Torture in Guantánamo

05.09.2019

Berlin/Brussels, 5 September 2019 – For the second time, an international human rights body has refused to examine the torture suffered by a Belgian citizen formerly detained at the Guantánamo Bay US military base. On 2 August 2019, the UN Committee Against Torture (CAT) issued the frustrating decision to not look further into Belgium’s role in the torture and ill-treatment of Mosa Zemmouri, who was detained in Guantánamo from 2002 to 2005. The Committee thereby missed a vital opportunity to adequately address the US torture program and European states’ complicity in the so-called war on terror.

More than two years after the European Center for Constitutional and Human Rights (ECCHR) and its partner lawyers Walter van Steenbrugge and Christophe Marchand filed a complaint on behalf of Zemmouri against the Kingdom of Belgium, the CAT refused it as “inadmissible.” In its decision, the Committee stated that the case had already been examined by the European Court of Human Rights (ECtHR), and cannot be considered, according to article 22(5)(a) of the Convention against Torture. In 2016, the complainant filed an application to the ECtHR, which was dismissed after only two months without further reasoning.

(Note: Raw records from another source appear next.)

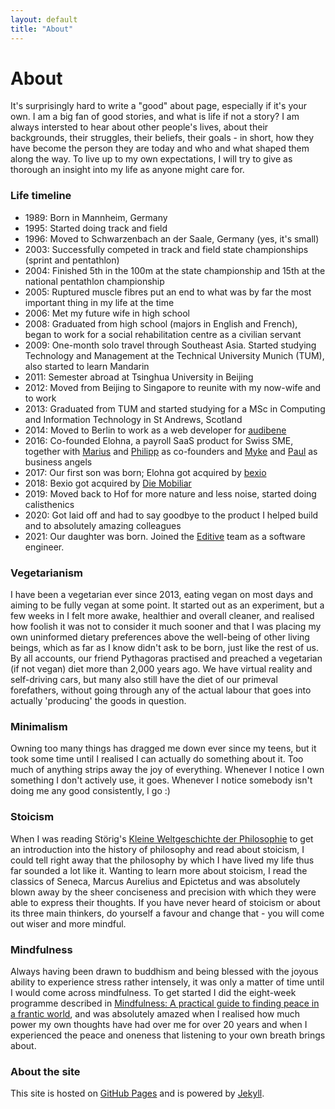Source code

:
 ```yaml
---
layout: default
title: "About"
---
```


# About

It's surprisingly hard to write a "good" about page, especially if it's your own. I am a big fan of good stories, and what is life if not a story? I am always intersted to hear about other people's lives, about their backgrounds, their struggles, their beliefs, their goals - in short, how they have become the person they are today and who and what shaped them along the way. To live up to my own expectations, I will try to give as thorough an insight into my life as anyone might care for.

### Life timeline

-   1989: Born in Mannheim, Germany
-   1995: Started doing track and field
-   1996: Moved to Schwarzenbach an der Saale, Germany (yes, it's small)
-   2003: Successfully competed in track and field state championships (sprint and pentathlon)
-   2004: Finished 5th in the 100m at the state championship and 15th at the national pentathlon championship
-   2005: Ruptured muscle fibres put an end to what was by far the most important thing in my life at the time
-   2006: Met my future wife in high school
-   2008: Graduated from high school (majors in English and French), began to work for a social rehabilitation centre as a civilian servant
-   2009: One-month solo travel through Southeast Asia. Started studying Technology and Management at the Technical University Munich (TUM), also started to learn Mandarin
-   2011: Semester abroad at Tsinghua University in Beijing
-   2012: Moved from Beijing to Singapore to reunite with my now-wife and to work
-   2013: Graduated from TUM and started studying for a MSc in Computing and Information Technology in St Andrews, Scotland
-   2014: Moved to Berlin to work as a web developer for [audibene](http://www.audibene.de)
-   2016: Co-founded Elohna, a payroll SaaS product for Swiss SME, together with [Marius](https://www.linkedin.com/in/mariuskreis) and [Philipp](http://poxar.net) as co-founders and [Myke](https://angel.co/p/ymyke) and [Paul](https://io.squeng.com/) as business angels
-   2017: Our first son was born; Elohna got acquired by [bexio](http://www.bexio.com)
-   2018: Bexio got acquired by [Die Mobiliar](http://www.mobiliar.ch)
-   2019: Moved back to Hof for more nature and less noise, started doing calisthenics
-   2020: Got laid off and had to say goodbye to the product I helped build and to absolutely amazing colleagues
-   2021: Our daughter was born. Joined the [Editive](htts://editive.com) team as a software engineer.

### Vegetarianism

I have been a vegetarian ever since 2013, eating vegan on most days and aiming to be fully vegan at some point. It started out as an experiment, but a few weeks in I felt more awake, healthier and overall cleaner, and realised how foolish it was not to consider it much sooner and that I was placing my own uninformed dietary preferences above the well-being of other living beings, which as far as I know didn't ask to be born, just like the rest of us. By all accounts, our friend Pythagoras practised and preached a vegetarian (if not vegan) diet more than 2,000 years ago. We have virtual reality and self-driving cars, but many also still have the diet of our primeval forefathers, without going through any of the actual labour that goes into actually 'producing' the goods in question.

### Minimalism

Owning too many things has dragged me down ever since my teens, but it took some time until I realised I can actually do something about it. Too much of anything strips away the joy of everything. Whenever I notice I own something I don't actively use, it goes. Whenever I notice somebody isn't doing me any good consistently, I go :)

### Stoicism

When I was reading Störig's [Kleine Weltgeschichte der Philosophie](https://www.fischerverlage.de/buch/hans-joachim-stoerig-kleine-weltgeschichte-der-philosophie-9783596144327) to get an introduction into the history of philosophy and read about stoicism, I could tell right away that the philosophy by which I have lived my life thus far sounded a lot like it. Wanting to learn more about stoicism, I read the classics of Seneca, Marcus Aurelius and Epictetus and was absolutely blown away by the sheer conciseness and precision with which they were able to express their thoughts. If you have never heard of stoicism or about its three main thinkers, do yourself a favour and change that - you will come out wiser and more mindful.

### Mindfulness

Always having been drawn to buddhism and being blessed with the joyous ability to experience stress rather intensely, it was only a matter of time until I would come across mindfulness. To get started I did the eight-week programme described in [Mindfulness: A practical guide to finding peace in a frantic world](http://franticworld.com/free-meditations-from-mindfulness/), and was absolutely amazed when I realised how much power my own thoughts have had over me for over 20 years and when I experienced the peace and oneness that listening to your own breath brings about.

### About the site

This site is hosted on [GitHub Pages](https://pages.github.com) and is powered by [Jekyll](https://jekyllrb.com/).
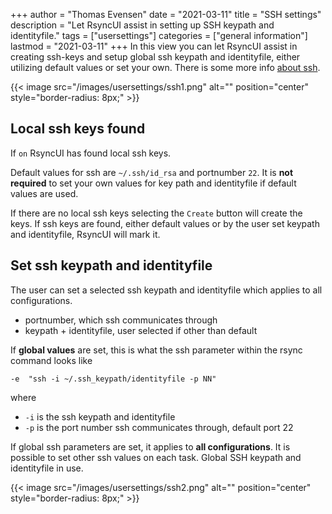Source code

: +++
author = "Thomas Evensen"
date = "2021-03-11"
title =  "SSH settings"
description = "Let RsyncUI assist in setting up SSH keypath and identityfile."
tags = ["usersettings"]
categories = ["general information"]
lastmod = "2021-03-11"
+++
In this view you can let RsyncUI assist in creating ssh-keys and setup global ssh keypath and identityfile, either utilizing default values or set your own. There is some more info [about ssh](/post/ssh/).

{{< image src="/images/usersettings/ssh1.png" alt="" position="center" style="border-radius: 8px;" >}}

## Local ssh keys found

If `on` RsyncUI has found local ssh keys.

Default values for ssh are `~/.ssh/id_rsa` and portnumber `22`. It is **not required** to set your own values for key path and identityfile if default values are used.

If there are no local ssh keys selecting the `Create` button will create the keys. If ssh keys are found, either default values or by the user set keypath and identityfile, RsyncUI will mark it.

## Set ssh keypath and identityfile

The user can set a selected ssh keypath and identityfile which applies to all configurations.

- portnumber, which ssh communicates through
- keypath + identityfile, user selected if other than default

If **global values** are set, this is what the ssh parameter within the rsync command looks like

```
-e  "ssh -i ~/.ssh_keypath/identityfile -p NN"
```

where

- `-i` is the ssh keypath and identityfile
- `-p` is the port number ssh communicates through, default port 22

If global ssh parameters are set, it applies to **all configurations**. It is possible to set other ssh values on each task. Global SSH keypath and identityfile in use.

{{< image src="/images/usersettings/ssh2.png" alt="" position="center" style="border-radius: 8px;" >}}

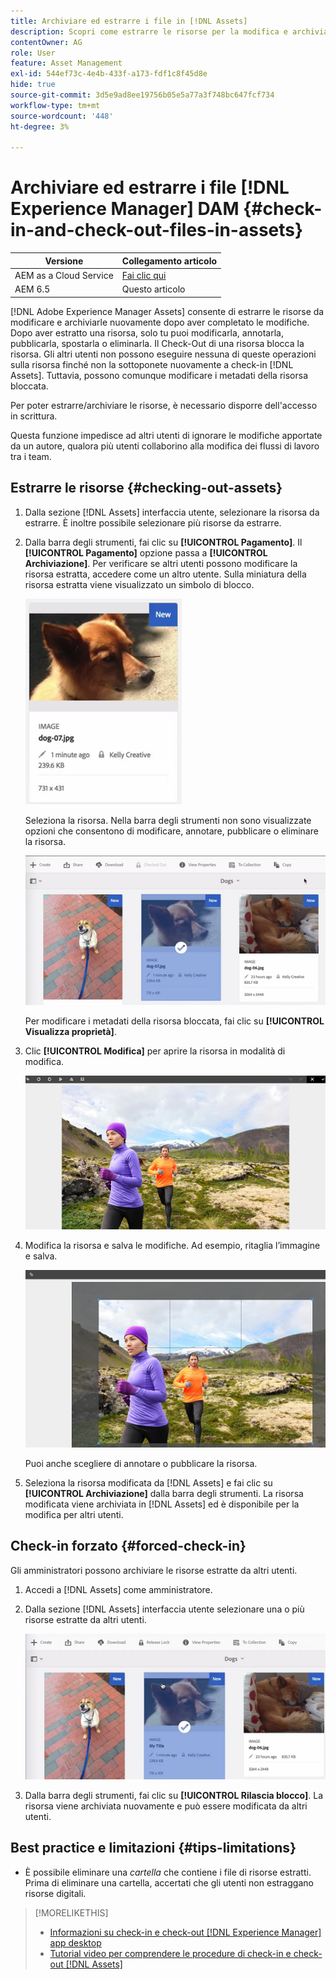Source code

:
 ```yaml
---
title: Archiviare ed estrarre i file in [!DNL Assets]
description: Scopri come estrarre le risorse per la modifica e archiviarle di nuovo al termine delle modifiche.
contentOwner: AG
role: User
feature: Asset Management
exl-id: 544ef73c-4e4b-433f-a173-fdf1c8f45d8e
hide: true
source-git-commit: 3d5e9ad8ee19756b05e5a77a3f748bc647fcf734
workflow-type: tm+mt
source-wordcount: '448'
ht-degree: 3%

---
```


# Archiviare ed estrarre i file [!DNL Experience Manager] DAM {#check-in-and-check-out-files-in-assets}

| Versione | Collegamento articolo |
| -------- | ---------------------------- |
| AEM as a Cloud Service | [Fai clic qui](https://experienceleague.adobe.com/docs/experience-manager-cloud-service/content/assets/manage/check-out-and-submit-assets.html?lang=en) |
| AEM 6.5 | Questo articolo |

[!DNL Adobe Experience Manager Assets] consente di estrarre le risorse da modificare e archiviarle nuovamente dopo aver completato le modifiche. Dopo aver estratto una risorsa, solo tu puoi modificarla, annotarla, pubblicarla, spostarla o eliminarla. Il Check-Out di una risorsa blocca la risorsa. Gli altri utenti non possono eseguire nessuna di queste operazioni sulla risorsa finché non la sottoponete nuovamente a check-in [!DNL Assets]. Tuttavia, possono comunque modificare i metadati della risorsa bloccata.

Per poter estrarre/archiviare le risorse, è necessario disporre dell&#39;accesso in scrittura.

Questa funzione impedisce ad altri utenti di ignorare le modifiche apportate da un autore, qualora più utenti collaborino alla modifica dei flussi di lavoro tra i team.

## Estrarre le risorse {#checking-out-assets}

1. Dalla sezione [!DNL Assets] interfaccia utente, selezionare la risorsa da estrarre. È inoltre possibile selezionare più risorse da estrarre.
1. Dalla barra degli strumenti, fai clic su **[!UICONTROL Pagamento]**. Il **[!UICONTROL Pagamento]** opzione passa a **[!UICONTROL Archiviazione]**.
Per verificare se altri utenti possono modificare la risorsa estratta, accedere come un altro utente. Sulla miniatura della risorsa estratta viene visualizzato un simbolo di blocco.

   ![chlimage_1-471](assets/chlimage_1-471.png)

   Seleziona la risorsa. Nella barra degli strumenti non sono visualizzate opzioni che consentono di modificare, annotare, pubblicare o eliminare la risorsa.

   ![chlimage_1-472](assets/chlimage_1-472.png)

   Per modificare i metadati della risorsa bloccata, fai clic su **[!UICONTROL Visualizza proprietà]**.

1. Clic **[!UICONTROL Modifica]** per aprire la risorsa in modalità di modifica.

   ![chlimage_1-473](assets/chlimage_1-473.png)

1. Modifica la risorsa e salva le modifiche. Ad esempio, ritaglia l’immagine e salva.

   ![chlimage_1-474](assets/chlimage_1-474.png)

   Puoi anche scegliere di annotare o pubblicare la risorsa.

1. Seleziona la risorsa modificata da [!DNL Assets] e fai clic su **[!UICONTROL Archiviazione]** dalla barra degli strumenti. La risorsa modificata viene archiviata in [!DNL Assets] ed è disponibile per la modifica per altri utenti.

## Check-in forzato {#forced-check-in}

Gli amministratori possono archiviare le risorse estratte da altri utenti.

1. Accedi a [!DNL Assets] come amministratore.
1. Dalla sezione [!DNL Assets] interfaccia utente selezionare una o più risorse estratte da altri utenti.

   ![chlimage_1-476](assets/chlimage_1-476.png)

1. Dalla barra degli strumenti, fai clic su **[!UICONTROL Rilascia blocco]**. La risorsa viene archiviata nuovamente e può essere modificata da altri utenti.

## Best practice e limitazioni {#tips-limitations}

* È possibile eliminare una *cartella* che contiene i file di risorse estratti. Prima di eliminare una cartella, accertati che gli utenti non estraggano risorse digitali.

>[!MORELIKETHIS]
>
>* [Informazioni su check-in e check-out [!DNL Experience Manager] app desktop](https://experienceleague.adobe.com/docs/experience-manager-desktop-app/using/using.html#how-app-works2)
>* [Tutorial video per comprendere le procedure di check-in e check-out [!DNL Assets]](https://experienceleague.adobe.com/docs/experience-manager-learn/assets/collaboration/check-in-and-check-out.html)


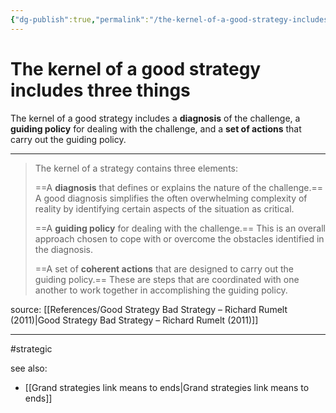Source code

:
 ```yaml
---
{"dg-publish":true,"permalink":"/the-kernel-of-a-good-strategy-includes-three-things/"}
---
```



# The kernel of a good strategy includes three things

The kernel of a good strategy includes a **diagnosis** of the challenge, a **guiding policy** for dealing with the challenge, and a **set of actions** that carry out the guiding policy.

---

> The kernel of a strategy contains three elements:
> 
> ==A **diagnosis** that defines or explains the nature of the challenge.== A good diagnosis simplifies the often overwhelming complexity of reality by identifying certain aspects of the situation as critical.
> 
> ==A **guiding policy** for dealing with the challenge.== This is an overall approach chosen to cope with or overcome the obstacles identified in the diagnosis.
> 
> ==A set of **coherent actions** that are designed to carry out the guiding policy.== These are steps that are coordinated with one another to work together in accomplishing the guiding policy.

source: [[References/Good Strategy Bad Strategy – Richard Rumelt (2011)\|Good Strategy Bad Strategy – Richard Rumelt (2011)]]

---
#strategic

see also:
- [[Grand strategies link means to ends\|Grand strategies link means to ends]]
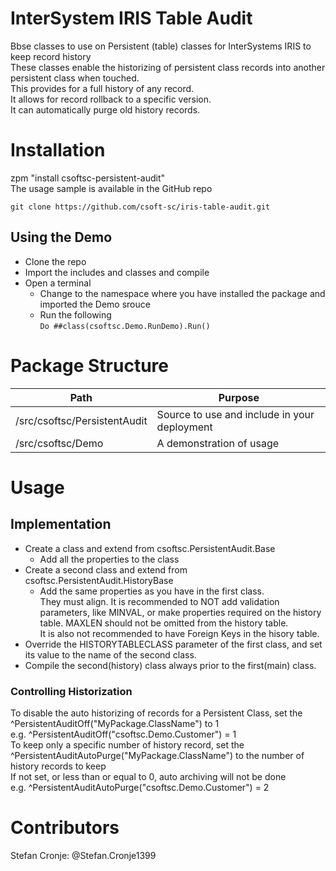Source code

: # InterSystem IRIS Table Audit
Bbse classes to use on Persistent (table) classes for InterSystems IRIS to keep record history  
These classes enable the historizing of persistent class records into another persistent class when touched.  
This provides for a full history of any record.  
It allows for record rollback to a specific version.  
It can automatically purge old history records.

# Installation
zpm "install csoftsc-persistent-audit"  
The usage sample is available in the GitHub repo  
```
git clone https://github.com/csoft-sc/iris-table-audit.git
```

## Using the Demo
- Clone the repo
- Import the includes and classes and compile
- Open a terminal
  - Change to the namespace where you have installed the package and imported the Demo srouce
  - Run the following  
    ``Do ##class(csoftsc.Demo.RunDemo).Run()``

# Package Structure
| Path | Purpose |
| --- | --- |
| /src/csoftsc/PersistentAudit | Source to use and include in your deployment |
| /src/csoftsc/Demo | A demonstration of usage |

# Usage
## Implementation
- Create a class and extend from csoftsc.PersistentAudit.Base
  - Add all the properties to the class
- Create a second class and extend from csoftsc.PersistentAudit.HistoryBase
  - Add the same properties as you have in the first class.  
  They must align.
  It is recommended to NOT add validation parameters, like MINVAL, or make properties required on the history table. MAXLEN should not be omitted from the history table.  
  It is also not recommended to have Foreign Keys in the hisory table.
- Override the HISTORYTABLECLASS parameter of the first class, and set its value to the name of the second class.
- Compile the second(history) class always prior to the first(main) class.  

### Controlling Historization
To disable the auto historizing of records for a Persistent Class, set the ^PersistentAuditOff("MyPackage.ClassName") to 1  
e.g. ^PersistentAuditOff("csoftsc.Demo.Customer") = 1  
To keep only a specific number of history record, set the ^PersistentAuditAutoPurge("MyPackage.ClassName") to the number of history records to keep  
If not set, or less than or equal to 0, auto archiving will not be done  
e.g. ^PersistentAuditAutoPurge("csoftsc.Demo.Customer") = 2

# Contributors
Stefan Cronje: @Stefan.Cronje1399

“ECtHR’s insufficient treatment of the case cannot be considered a thorough examination. Therefore, the Committee Against Torture should have declared the communication admissible and proceed with an examination of the merits,” said Andreas Schüller, head of ECCHR’s International Crimes and Accountability program.

This is supported in the dissenting opinion of Committee member Abdelwahab Hani: “It is therefore not possible for the Committee to know to what extent the Court has examined the applicant’s claim and in particular whether it has carried out a thorough analysis of the merits of the case, which is essential to determine if ‘the same question’ has been ‘examined’.”

Hani finds that Belgium violated articles 2 and 14 of the Convention against Torture: The Belgian authorities did not take effective measures to prevent the ill-treatment of its citizen Mosa Zemmouri at Guantánamo, and failed to provide any form of redress.

“I took up this legal fight not only for me, but to make sure that what was done to me will not be done to others. It is devastating that the Committee today failed to end the ongoing injustice,” said applicant Mosa Zemmouri after the decision. During his detention, Zemmouri suffered brutal beatings and sensory deprivation. He was exposed to extreme temperatures and other severe forms of physical and psychological abuse. The complaint before the CAT argued that Belgian officials were complicit in the abuse and knew about the torture, but failed to prevent and further investigate it.

“This decision weakens the absolute prohibition of torture, missing a chance to scrutinize European complicity in the US torture program. The Committee Against Torture failed to take a critical step towards justice for the numerous victims,” added Andreas Schüller.

Notwithstanding the outcome of the decision, every country that has tolerated and made this system possible is obliged to prevent torture and provide justice for survivors. The complaint against Belgium is part of ECCHR’s broader efforts, together with former Guantánamo detainees and partners in the US and Europe, to uphold the absolute prohibition of torture.